▶ WHAT YOU SHOULD DO: Say how many of the lines below hold "language", writing the number and nothing more.
GIVEN DATA: Begin
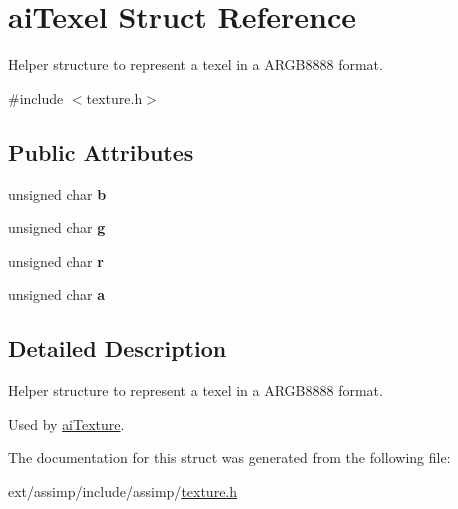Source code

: \hypertarget{structai_texel}{\section{ai\-Texel Struct Reference}
\label{structai_texel}
}


Helper structure to represent a texel in a A\-R\-G\-B8888 format.  




{\ttfamily \#include $<$texture.\-h$>$}

\subsection*{Public Attributes}
\begin{DoxyCompactItemize}
\item 
\hypertarget{structai_texel_a5b4f97f69cf59cb9065af67389599ba6}{unsigned char {\bfseries b}}\label{structai_texel_a5b4f97f69cf59cb9065af67389599ba6}

\item 
\hypertarget{structai_texel_a41da3516b8241165e4ca58ea8ed68fe6}{unsigned char {\bfseries g}}\label{structai_texel_a41da3516b8241165e4ca58ea8ed68fe6}

\item 
\hypertarget{structai_texel_ae9408c0d18f6ff597715cc626398a0ff}{unsigned char {\bfseries r}}\label{structai_texel_ae9408c0d18f6ff597715cc626398a0ff}

\item 
\hypertarget{structai_texel_a6d4450e83b02b29d24f7aab27958034e}{unsigned char {\bfseries a}}\label{structai_texel_a6d4450e83b02b29d24f7aab27958034e}

\end{DoxyCompactItemize}


\subsection{Detailed Description}
Helper structure to represent a texel in a A\-R\-G\-B8888 format. 

Used by \hyperlink{structai_texture}{ai\-Texture}. 

The documentation for this struct was generated from the following file\-:\begin{DoxyCompactItemize}
\item 
ext/assimp/include/assimp/\hyperlink{texture_8h}{texture.\-h}\end{DoxyCompactItemize}
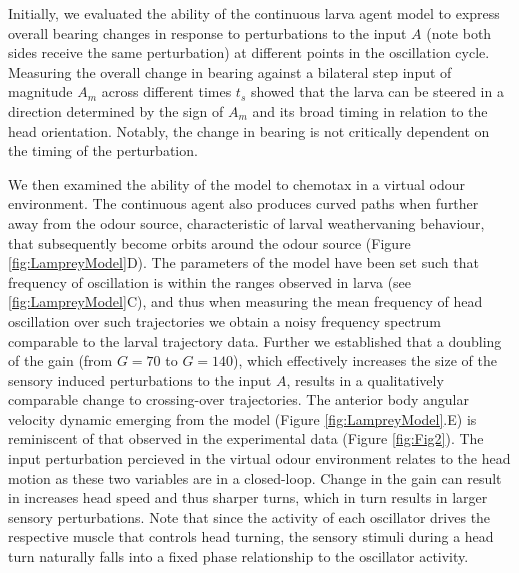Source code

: \documentclass[10pt,a4paper]{article}
\begin{document}
Initially, we evaluated the ability of the continuous larva agent model to express overall bearing changes in response to perturbations to the input $A$ (note both sides receive the same perturbation) at different points in the oscillation cycle. Measuring the overall change in bearing against a bilateral step input of magnitude $A_m$ across different times $t_s$ showed that the larva can be steered in a direction determined by the sign of $A_m$ and its broad timing in relation to the head orientation.
Notably, the change in bearing is not critically dependent on the timing of the perturbation. 


We then examined the ability of the model to chemotax in a virtual odour environment. The continuous agent also produces curved paths when further away from the odour source, characteristic of larval weathervaning behaviour, that subsequently become orbits around the odour source (Figure \ref{fig:LampreyModel}D). The parameters of the model have been set such that frequency of oscillation is within the ranges observed in larva (see \ref{fig:LampreyModel}C), and thus when measuring the mean frequency of head oscillation over such trajectories we obtain a noisy frequency spectrum comparable to the larval trajectory data. Further we established that a doubling of the gain (from $G=70$ to $G=140$), which effectively increases the size of the sensory induced perturbations to the input $A$, results in a qualitatively comparable change to crossing-over trajectories. The anterior body angular velocity dynamic emerging from the model (Figure \ref{fig:LampreyModel}.E) is reminiscent of that observed in the experimental data (Figure \ref{fig:Fig2}). The input perturbation percieved in the virtual odour environment relates to the head motion as these two variables are in a closed-loop. Change in the gain can result in increases head speed and thus sharper turns, which in turn results in larger sensory perturbations. Note that since the activity of each oscillator drives the respective muscle that controls head turning, the sensory stimuli during a head turn naturally falls into a fixed phase relationship to the oscillator activity.
\end{document}
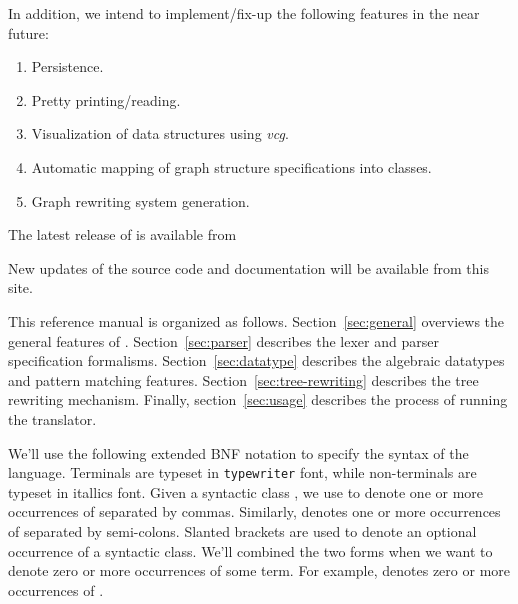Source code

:    In addition, we intend to implement/fix-up the following features in the 
near future:
\begin{enumerate}
   \item Persistence.
   \item Pretty printing/reading.
   \item Visualization of data structures using {\em vcg}\cite{vcg,vcg-manual}.
   \item Automatic mapping of graph structure specifications into
\Cpp{} classes.
   \item Graph rewriting system generation.
\end{enumerate}


   The latest release of \Prop{} \Version{} is available from
\begin{quotation}
\end{quotation}
New updates of the source code and documentation will be available
from this site.

   This reference manual is organized as follows.  Section~\ref{sec:general}
overviews the general features of \Prop.
Section~\ref{sec:parser}
describes the lexer and parser specification formalisms.
Section~\ref{sec:datatype} describes the algebraic datatypes and 
pattern matching features.  Section~\ref{sec:tree-rewriting} describes
the tree rewriting mechanism.  Finally, section~\ref{sec:usage} describes
the process of running the \Prop{} translator.

   We'll use the following extended BNF notation to specify the syntax
of the language.  Terminals are typeset in {\tt typewriter} font,
while non-terminals are typeset in {\nontermfont itallics} font.
Given a syntactic class , we use  to denote one
or more occurrences of  separated by commas.  Similarly,
 denotes one or more occurrences of  separated by
semi-colons.  Slanted brackets are used to denote an optional occurrence
of a syntactic class.   We'll combined the two forms when we
want to denote zero or more occurrences of some term.
For example,  denotes
zero or more occurrences of .

 \label{sec:general}


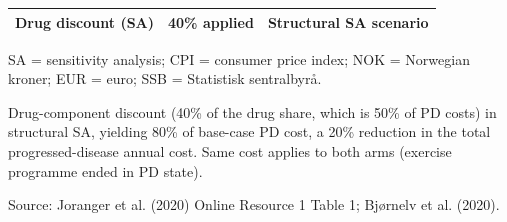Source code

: \begin{table}[H]
{\begin{threeparttable}
\begin{tabular}[t]{>{\raggedright\arraybackslash}p{6.2cm}>{\raggedleft\arraybackslash}p{3.1cm}>{\raggedright\arraybackslash}p{5.4cm}}
\textcolor[HTML]{2D3748}{Drug discount (SA)} & \textcolor[HTML]{2D3748}{40\% applied} & \textcolor[HTML]{2D3748}{Structural SA scenario}\\
\bottomrule
\end{tabular}
\begin{tablenotes}
\item SA = sensitivity analysis; CPI = consumer price index; NOK = Norwegian kroner; EUR = euro; SSB = Statistisk sentralbyrå.
\item Drug-component discount (40\% of the drug share, which is 50\% of PD costs) in structural SA, yielding 80\% of base-case PD cost, a 20\% reduction in the total progressed-disease annual cost. Same cost applies to both arms (exercise programme ended in PD state).
\item Source: Joranger et al. (2020) Online Resource 1 Table 1; Bjørnelv et al. (2020).
\end{tablenotes}
\end{threeparttable}
}
\end{table}
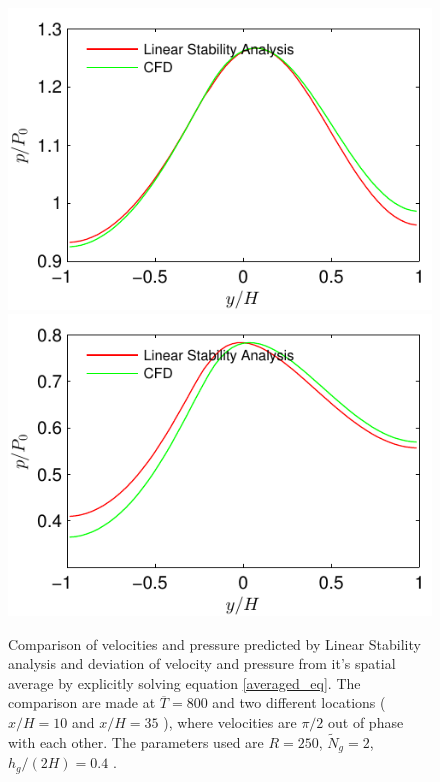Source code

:\documentclass[12pt]{report}   %
\newcommand{\Ndg}{\tilde{N}_g}
\renewcommand{\bar}{\overline}
\begin{document}
\begin{figure}
\centerline{\includegraphics{LinearStabilityVsCFD_Saturated_p_phase0} \includegraphics{LinearStabilityVsCFD_Saturated_p_phase90}}
\caption [Comparison of velocities and pressure predicted by Linear Stability analysis and deviation of velocity and pressure from it's spatial average by explicitly solving equation \eqref{averaged_eq}. ] {Comparison of velocities and pressure predicted by Linear Stability analysis and deviation of velocity and pressure from it's spatial average by explicitly solving equation \eqref{averaged_eq}. The comparison are made at $\bar{T}=800$ and two different locations ($x/H=10$ and $x/H=35$ ), where velocities are $\pi/2$ out of phase with each other. The parameters used are $R=250$, $\Ndg=2$, $h_g/(2H)=0.4$ . }
\label{CFDVsLinearStabilitySaturated}
\end{figure}
\end{document}

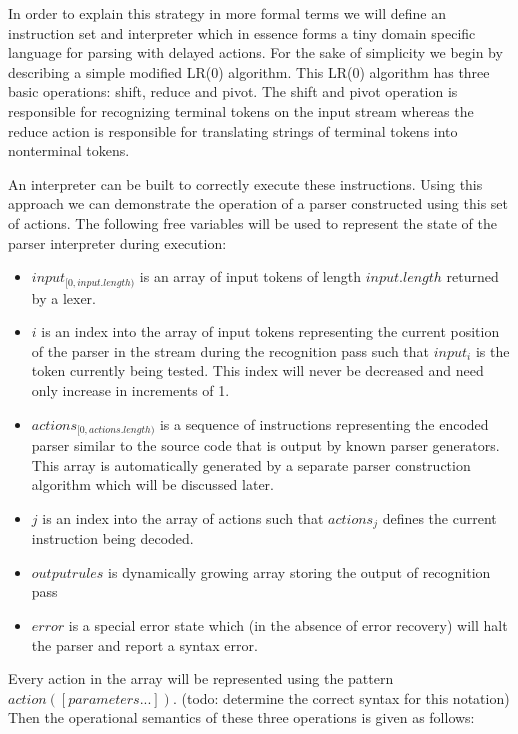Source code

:\documentclass[11pt]{article}
\begin{document}
In order to explain this strategy in more formal terms we will define an instruction set and interpreter which in essence forms a tiny domain specific language for parsing with delayed actions.
For the sake of simplicity we begin by describing a simple modified LR(0) algorithm. This LR(0) algorithm has three basic operations: shift, reduce and pivot. 
The shift and pivot operation is responsible for recognizing terminal tokens on the input stream whereas the reduce action is responsible for translating strings of terminal tokens into nonterminal tokens.

An interpreter can be built to correctly execute these instructions. 
Using this approach we can demonstrate the operation of a parser constructed using this set of actions.
The following free variables will be used to represent the state of the parser interpreter during execution:

\begin{itemize}
\item $input_{[0, input.length)}$ is an array of input tokens of length $input.length$ returned by a lexer.
\item $i$ is an index into the array of input tokens representing the current position of the parser in the stream during the recognition pass such that $input_i$ is the token currently being tested.
This index will never be decreased and need only increase in increments of 1.
\item $actions_{[0, actions.length)}$ is a sequence of instructions representing the encoded parser similar to the source code that is output by known parser generators. 
This array is automatically generated by a separate parser construction algorithm which will be discussed later.
\item $j$ is an index into the array of actions such that $actions_j$ defines the current instruction being decoded.
\item $outputrules$ is dynamically growing array storing the output of recognition pass
\item $error$ is a special error state which (in the absence of error recovery) will halt the parser and report a syntax error.
\end{itemize}

Every action in the array will be represented using the pattern $action([parameters...])$.
(todo: determine the correct syntax for this notation)\\

Then the operational semantics of these three operations is given as follows:\\
\end{document}
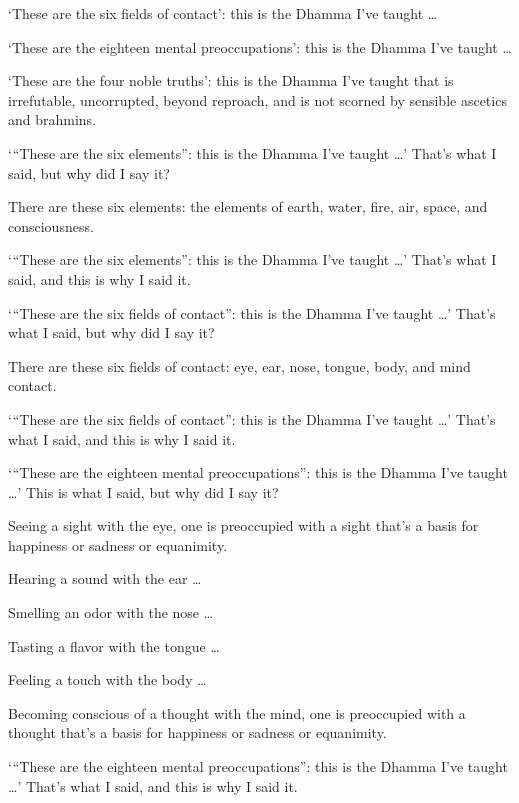 \documentclass[12pt,openany]{book}%
\begin{document}
‘These are the six fields of contact’: this is the Dhamma I’ve taught … 

‘These are the eighteen mental preoccupations’: this is the Dhamma I’ve taught … 

‘These are the four noble truths’: this is the Dhamma I’ve taught that is irrefutable, uncorrupted, beyond reproach, and is not scorned by sensible ascetics and brahmins. 

‘“These are the six elements”: this is the Dhamma I’ve taught …’ That’s what I said, but why did I say it? 

There are these six elements: the elements of earth, water, fire, air, space, and consciousness. 

‘“These are the six elements”: this is the Dhamma I’ve taught …’ That’s what I said, and this is why I said it. 

‘“These are the six fields of contact”: this is the Dhamma I’ve taught …’ That’s what I said, but why did I say it? 

There are these six fields of contact: eye, ear, nose, tongue, body, and mind contact. 

‘“These are the six fields of contact”: this is the Dhamma I’ve taught …’ That’s what I said, and this is why I said it. 

‘“These are the eighteen mental preoccupations”: this is the Dhamma I’ve taught …’ This is what I said, but why did I say it? 

Seeing a sight with the eye, one is preoccupied with a sight that’s a basis for happiness or sadness or equanimity. 

Hearing a sound with the ear … 

Smelling an odor with the nose … 

Tasting a flavor with the tongue … 

Feeling a touch with the body … 

Becoming conscious of a thought with the mind, one is preoccupied with a thought that’s a basis for happiness or sadness or equanimity. 

‘“These are the eighteen mental preoccupations”: this is the Dhamma I’ve taught …’ That’s what I said, and this is why I said it. 
\end{document}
GIVEN DATA: End
▶ SOLUTION TO THIS TASK: 2